▼▼▼

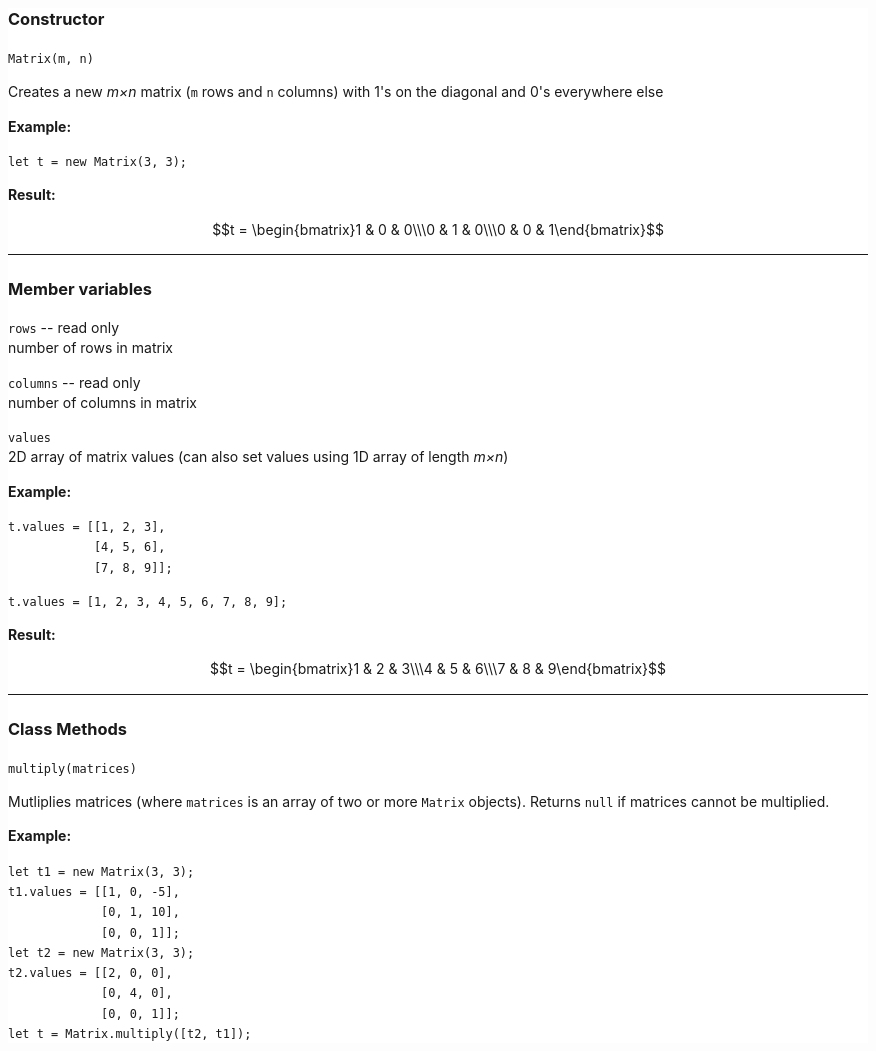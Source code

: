 

### Constructor
`Matrix(m, n)`

Creates a new *m×n* matrix (`m` rows and `n` columns) with 1's on the diagonal and 0's everywhere else

**Example:**

`let t = new Matrix(3, 3);`

**Result:**

$$t = \begin{bmatrix}1 & 0 & 0\\\0 & 1 & 0\\\0 & 0 & 1\end{bmatrix}$$

---


### Member variables
`rows` -- read only<br/>
number of rows in matrix

`columns` -- read only<br/>
number of columns in matrix

`values`<br/>
2D array of matrix values (can also set values using 1D array of length *m×n*)

**Example:**

```
t.values = [[1, 2, 3],
            [4, 5, 6],
            [7, 8, 9]];
```
```
t.values = [1, 2, 3, 4, 5, 6, 7, 8, 9];
```

**Result:**

$$t = \begin{bmatrix}1 & 2 & 3\\\4 & 5 & 6\\\7 & 8 & 9\end{bmatrix}$$

---


### Class Methods
`multiply(matrices)`

Mutliplies matrices (where `matrices` is an array of two or more `Matrix` objects). Returns `null` if matrices cannot be multiplied.

**Example:**
```
let t1 = new Matrix(3, 3);
t1.values = [[1, 0, -5],
             [0, 1, 10],
             [0, 0, 1]];
let t2 = new Matrix(3, 3);
t2.values = [[2, 0, 0],
             [0, 4, 0],
             [0, 0, 1]];
let t = Matrix.multiply([t2, t1]);
```
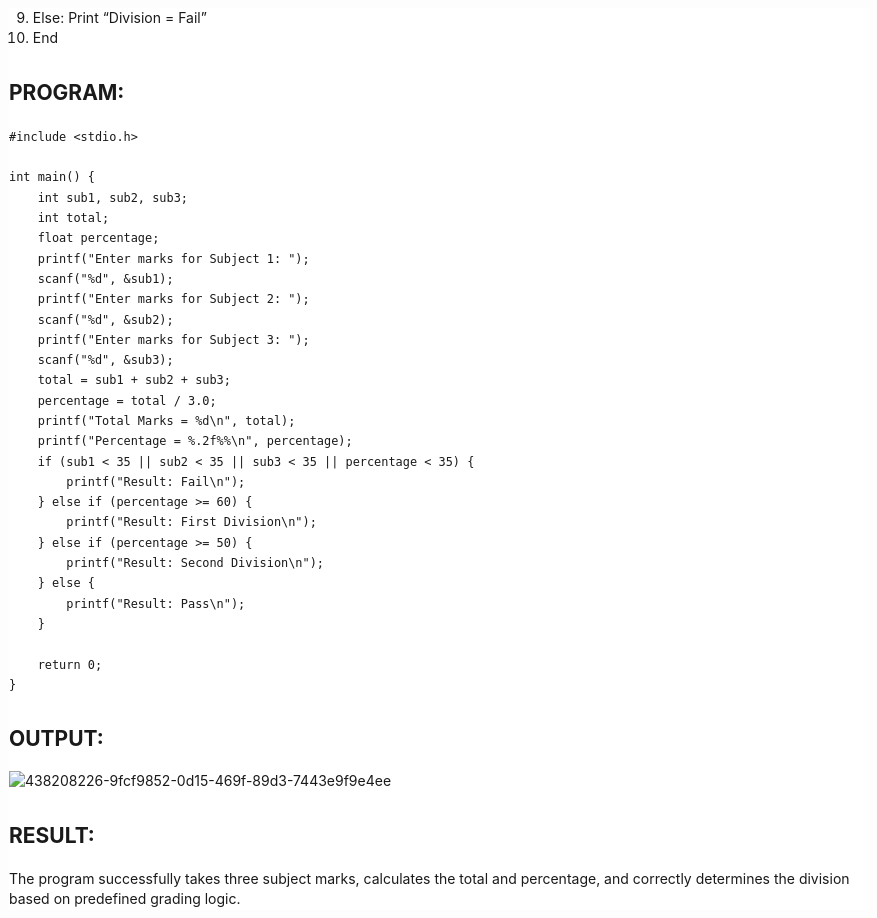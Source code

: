 9.	Else: Print “Division = Fail”
10.	End
## PROGRAM:
```
#include <stdio.h>

int main() {
    int sub1, sub2, sub3;
    int total;
    float percentage;
    printf("Enter marks for Subject 1: ");
    scanf("%d", &sub1);
    printf("Enter marks for Subject 2: ");
    scanf("%d", &sub2);
    printf("Enter marks for Subject 3: ");
    scanf("%d", &sub3);
    total = sub1 + sub2 + sub3;
    percentage = total / 3.0;
    printf("Total Marks = %d\n", total);
    printf("Percentage = %.2f%%\n", percentage);
    if (sub1 < 35 || sub2 < 35 || sub3 < 35 || percentage < 35) {
        printf("Result: Fail\n");
    } else if (percentage >= 60) {
        printf("Result: First Division\n");
    } else if (percentage >= 50) {
        printf("Result: Second Division\n");
    } else {
        printf("Result: Pass\n");
    }

    return 0;
}
```

## OUTPUT:
![438208226-9fcf9852-0d15-469f-89d3-7443e9f9e4ee](https://github.com/user-attachments/assets/c6b7d497-f738-4f8c-8b44-837764bad065)




## RESULT:
The program successfully takes three subject marks, calculates the total and percentage, and correctly determines the division based on predefined grading logic.

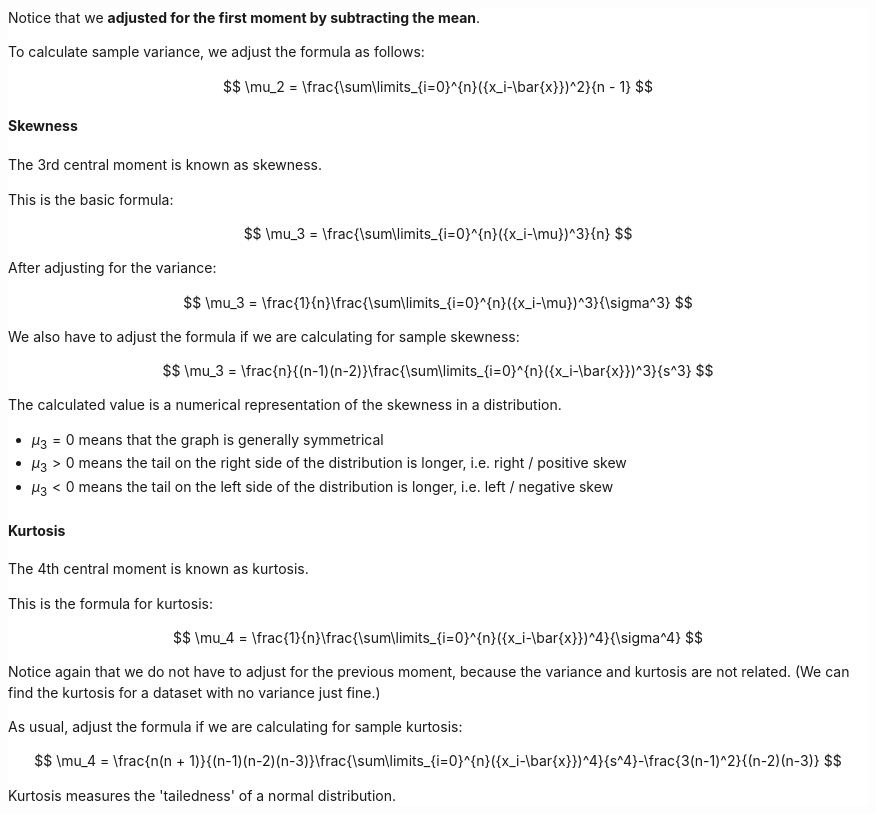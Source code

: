 Notice that we **adjusted for the first moment by subtracting the mean**.

To calculate sample variance, we adjust the formula as follows:

$$
\mu_2 = \frac{\sum\limits_{i=0}^{n}({x_i-\bar{x}})^2}{n - 1}
$$

#### Skewness

The 3rd central moment is known as skewness.

This is the basic formula:

$$
\mu_3 = \frac{\sum\limits_{i=0}^{n}({x_i-\mu})^3}{n}
$$

After adjusting for the variance:

$$
\mu_3 = \frac{1}{n}\frac{\sum\limits_{i=0}^{n}({x_i-\mu})^3}{\sigma^3}
$$

We also have to adjust the formula if we are calculating for sample skewness:

$$
\mu_3 = \frac{n}{(n-1)(n-2)}\frac{\sum\limits_{i=0}^{n}({x_i-\bar{x}})^3}{s^3}
$$

The calculated value is a numerical representation of the skewness in a distribution.

- $\mu_3 = 0$ means that the graph is generally symmetrical
- $\mu_3 \gt 0$ means the tail on the right side of the distribution is longer, i.e. right / positive skew
- $\mu_3 \lt 0$ means the tail on the left side of the distribution is longer, i.e. left / negative skew

#### Kurtosis

The 4th central moment is known as kurtosis.

This is the formula for kurtosis:

$$
\mu_4 = \frac{1}{n}\frac{\sum\limits_{i=0}^{n}({x_i-\bar{x}})^4}{\sigma^4}
$$

Notice again that we do not have to adjust for the previous moment, because the variance and kurtosis are not related. (We can find the kurtosis for a dataset with no variance just fine.)

As usual, adjust the formula if we are calculating for sample kurtosis:

$$
\mu_4 = \frac{n(n + 1)}{(n-1)(n-2)(n-3)}\frac{\sum\limits_{i=0}^{n}({x_i-\bar{x}})^4}{s^4}-\frac{3(n-1)^2}{(n-2)(n-3)}
$$

Kurtosis measures the 'tailedness' of a normal distribution.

▲▲▲

From top to bottom, restate the records above exactly and omit every picture.

Source code

: 

### Constructor
`Matrix(m, n)`

Creates a new *m×n* matrix (`m` rows and `n` columns) with 1's on the diagonal and 0's everywhere else

**Example:**

`let t = new Matrix(3, 3);`

**Result:**

$$t = \begin{bmatrix}1 & 0 & 0\\\0 & 1 & 0\\\0 & 0 & 1\end{bmatrix}$$

---


### Member variables
`rows` -- read only<br/>
number of rows in matrix

`columns` -- read only<br/>
number of columns in matrix

`values`<br/>
2D array of matrix values (can also set values using 1D array of length *m×n*)

**Example:**

```
t.values = [[1, 2, 3],
            [4, 5, 6],
            [7, 8, 9]];
```
```
t.values = [1, 2, 3, 4, 5, 6, 7, 8, 9];
```

**Result:**

$$t = \begin{bmatrix}1 & 2 & 3\\\4 & 5 & 6\\\7 & 8 & 9\end{bmatrix}$$

---


### Class Methods
`multiply(matrices)`

Mutliplies matrices (where `matrices` is an array of two or more `Matrix` objects). Returns `null` if matrices cannot be multiplied.

**Example:**
```
let t1 = new Matrix(3, 3);
t1.values = [[1, 0, -5],
             [0, 1, 10],
             [0, 0, 1]];
let t2 = new Matrix(3, 3);
t2.values = [[2, 0, 0],
             [0, 4, 0],
             [0, 0, 1]];
let t = Matrix.multiply([t2, t1]);
```
Source code

: 9.	Else: Print “Division = Fail”
10.	End
## PROGRAM:
```
#include <stdio.h>

int main() {
    int sub1, sub2, sub3;
    int total;
    float percentage;
    printf("Enter marks for Subject 1: ");
    scanf("%d", &sub1);
    printf("Enter marks for Subject 2: ");
    scanf("%d", &sub2);
    printf("Enter marks for Subject 3: ");
    scanf("%d", &sub3);
    total = sub1 + sub2 + sub3;
    percentage = total / 3.0;
    printf("Total Marks = %d\n", total);
    printf("Percentage = %.2f%%\n", percentage);
    if (sub1 < 35 || sub2 < 35 || sub3 < 35 || percentage < 35) {
        printf("Result: Fail\n");
    } else if (percentage >= 60) {
        printf("Result: First Division\n");
    } else if (percentage >= 50) {
        printf("Result: Second Division\n");
    } else {
        printf("Result: Pass\n");
    }

    return 0;
}
```

## OUTPUT:
![438208226-9fcf9852-0d15-469f-89d3-7443e9f9e4ee](https://github.com/user-attachments/assets/c6b7d497-f738-4f8c-8b44-837764bad065)




## RESULT:
The program successfully takes three subject marks, calculates the total and percentage, and correctly determines the division based on predefined grading logic.

Source code

: Notice that we **adjusted for the first moment by subtracting the mean**.

To calculate sample variance, we adjust the formula as follows:

$$
\mu_2 = \frac{\sum\limits_{i=0}^{n}({x_i-\bar{x}})^2}{n - 1}
$$

#### Skewness

The 3rd central moment is known as skewness.

This is the basic formula:

$$
\mu_3 = \frac{\sum\limits_{i=0}^{n}({x_i-\mu})^3}{n}
$$

After adjusting for the variance:

$$
\mu_3 = \frac{1}{n}\frac{\sum\limits_{i=0}^{n}({x_i-\mu})^3}{\sigma^3}
$$

We also have to adjust the formula if we are calculating for sample skewness:

$$
\mu_3 = \frac{n}{(n-1)(n-2)}\frac{\sum\limits_{i=0}^{n}({x_i-\bar{x}})^3}{s^3}
$$

The calculated value is a numerical representation of the skewness in a distribution.

- $\mu_3 = 0$ means that the graph is generally symmetrical
- $\mu_3 \gt 0$ means the tail on the right side of the distribution is longer, i.e. right / positive skew
- $\mu_3 \lt 0$ means the tail on the left side of the distribution is longer, i.e. left / negative skew

#### Kurtosis

The 4th central moment is known as kurtosis.

This is the formula for kurtosis:

$$
\mu_4 = \frac{1}{n}\frac{\sum\limits_{i=0}^{n}({x_i-\bar{x}})^4}{\sigma^4}
$$

Notice again that we do not have to adjust for the previous moment, because the variance and kurtosis are not related. (We can find the kurtosis for a dataset with no variance just fine.)

As usual, adjust the formula if we are calculating for sample kurtosis:

$$
\mu_4 = \frac{n(n + 1)}{(n-1)(n-2)(n-3)}\frac{\sum\limits_{i=0}^{n}({x_i-\bar{x}})^4}{s^4}-\frac{3(n-1)^2}{(n-2)(n-3)}
$$

Kurtosis measures the 'tailedness' of a normal distribution.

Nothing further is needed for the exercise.